BY CLARA ERSKINE CLEMENT.

THE greatest painter among the pupils of Rubens was Anton or Anthony Vandyck (or Van Dyck, as it is also spelled). He was born at Antwerp in 1599. His father was a silk-merchant, and his mother was a lady of artistic tastes; though she had twelve children, she yet found time to do much embroidery and tapestry work. She had a daughter named Susannah, and it may have been on account of this child that her finest work was a large piece on which the story of Susannah was represented. She was occupied with this before the birth of Anthony, who was her seventh child, and during his early years she skillfully plied her needle, and wrought her many-colored silks into landscapes and skies, trees and houses, men and

animals, with untiring patience and uncommon excellence.

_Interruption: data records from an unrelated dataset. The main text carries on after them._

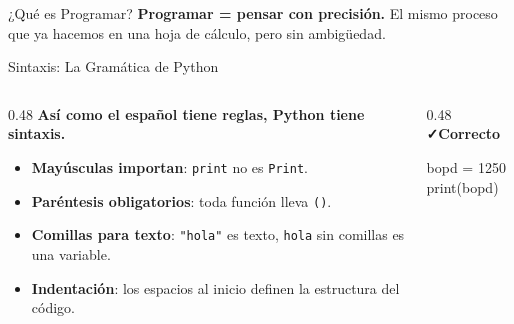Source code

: \documentclass[aspectratio=169, 11pt]{beamer}
\begin{document}
\begin{frame}{¿Qué es Programar?}
  \vspace{4pt}
  {\footnotesize\color{arcaDark}
    \textbf{Programar = pensar con precisión.}
    El mismo proceso que ya hacemos en una hoja de cálculo, pero sin ambigüedad.}
\end{frame}

\begin{frame}[fragile]{Sintaxis: La Gramática de Python}
  \vspace{-6pt}
  \begin{columns}[T]
    \begin{column}{0.48\textwidth}
      {\small\color{arcaDark}\bfseries
        Así como el español tiene reglas,
        Python tiene \textbf{sintaxis}.}

      \vspace{4pt}
      {\footnotesize\color{textMuted}
      \begin{itemize}\setlength{\itemsep}{3pt}
        \item[{\color{arcaRed}\scriptsize\faFont}]
          \textbf{Mayúsculas importan}: \texttt{print} no es \texttt{Print}.

        \item[{\color{arcaRed}\scriptsize\faCode}]
          \textbf{Paréntesis obligatorios}: toda función
          lleva \texttt{()}.

        \item[{\color{arcaRed}\scriptsize\faQuoteRight}]
          \textbf{Comillas para texto}: \texttt{"hola"} es texto,
          \texttt{hola} sin comillas es una variable.

        \item[{\color{arcaRed}\scriptsize\faIndent}]
          \textbf{Indentación}: los espacios al inicio
          definen la estructura del código.
      \end{itemize}
      }
    \end{column}

    \begin{column}{0.48\textwidth}
      {\small\color{codeGreen}\bfseries\faCheck\hspace{4pt}Correcto}
      \begin{tcolorbox}[
        colback=arcaGray, colframe=codeGreen, boxrule=0pt, leftrule=3pt,
        arc=2pt, left=5pt, right=5pt, top=3pt, bottom=3pt
      ]
        {\scriptsize\ttfamily\color{textDark}
        bopd = 1250\\
        print(bopd)}
      \end{tcolorbox}


\end{column}
\end{columns}
\end{frame}
\end{document}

It is easy to understand that this mother must have rejoiced to find that Anthony had artistic talent, and it is probable that it was through her influence that he became a pupil under the artist Heinrich von Balen when he was but ten years old. He was still a boy, not more than seventeen, when he entered the studio of Rubens, just at the time when the great master was devoting himself to his art with his whole soul, and had a large number of young students under his direction.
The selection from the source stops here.